(Data records)
<<<<

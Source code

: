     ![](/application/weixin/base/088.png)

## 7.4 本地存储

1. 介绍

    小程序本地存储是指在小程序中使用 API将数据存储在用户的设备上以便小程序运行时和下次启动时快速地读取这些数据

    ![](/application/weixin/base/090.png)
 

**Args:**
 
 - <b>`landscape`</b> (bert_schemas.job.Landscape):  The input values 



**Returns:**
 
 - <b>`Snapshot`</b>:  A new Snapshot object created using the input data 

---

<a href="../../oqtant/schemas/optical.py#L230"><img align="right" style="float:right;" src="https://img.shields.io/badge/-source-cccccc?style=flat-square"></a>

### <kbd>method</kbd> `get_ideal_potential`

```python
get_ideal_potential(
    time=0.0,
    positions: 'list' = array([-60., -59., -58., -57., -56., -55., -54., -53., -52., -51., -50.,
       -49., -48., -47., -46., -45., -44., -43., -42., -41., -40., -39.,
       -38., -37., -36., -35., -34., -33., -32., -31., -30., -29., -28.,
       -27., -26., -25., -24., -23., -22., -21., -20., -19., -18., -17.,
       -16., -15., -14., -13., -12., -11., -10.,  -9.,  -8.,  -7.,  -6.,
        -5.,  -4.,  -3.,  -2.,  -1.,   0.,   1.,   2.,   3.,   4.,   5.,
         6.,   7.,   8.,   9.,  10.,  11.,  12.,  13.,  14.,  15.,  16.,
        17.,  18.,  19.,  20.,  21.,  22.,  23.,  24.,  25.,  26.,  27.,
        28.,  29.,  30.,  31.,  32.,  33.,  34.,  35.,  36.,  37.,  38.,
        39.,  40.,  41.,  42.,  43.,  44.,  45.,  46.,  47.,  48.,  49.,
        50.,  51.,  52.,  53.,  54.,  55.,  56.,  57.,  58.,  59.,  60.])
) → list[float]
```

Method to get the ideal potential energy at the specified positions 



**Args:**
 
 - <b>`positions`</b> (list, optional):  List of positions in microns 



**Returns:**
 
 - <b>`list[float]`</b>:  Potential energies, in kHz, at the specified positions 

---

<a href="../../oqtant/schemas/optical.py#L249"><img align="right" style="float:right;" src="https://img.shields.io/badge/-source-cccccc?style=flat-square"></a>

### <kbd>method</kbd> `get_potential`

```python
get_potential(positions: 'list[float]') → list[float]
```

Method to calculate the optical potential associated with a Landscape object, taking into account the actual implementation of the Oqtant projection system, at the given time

>>>>

» **WHAT YOU SHOULD DO**: Within the entries, find all lines holding "Landscape" and copy each one.

» **WORKED SOLUTION**:
 - <b>`landscape`</b> (bert_schemas.job.Landscape):  The input values 
Method to calculate the optical potential associated with a Landscape object, taking into account the actual implementation of the Oqtant projection system, at the given time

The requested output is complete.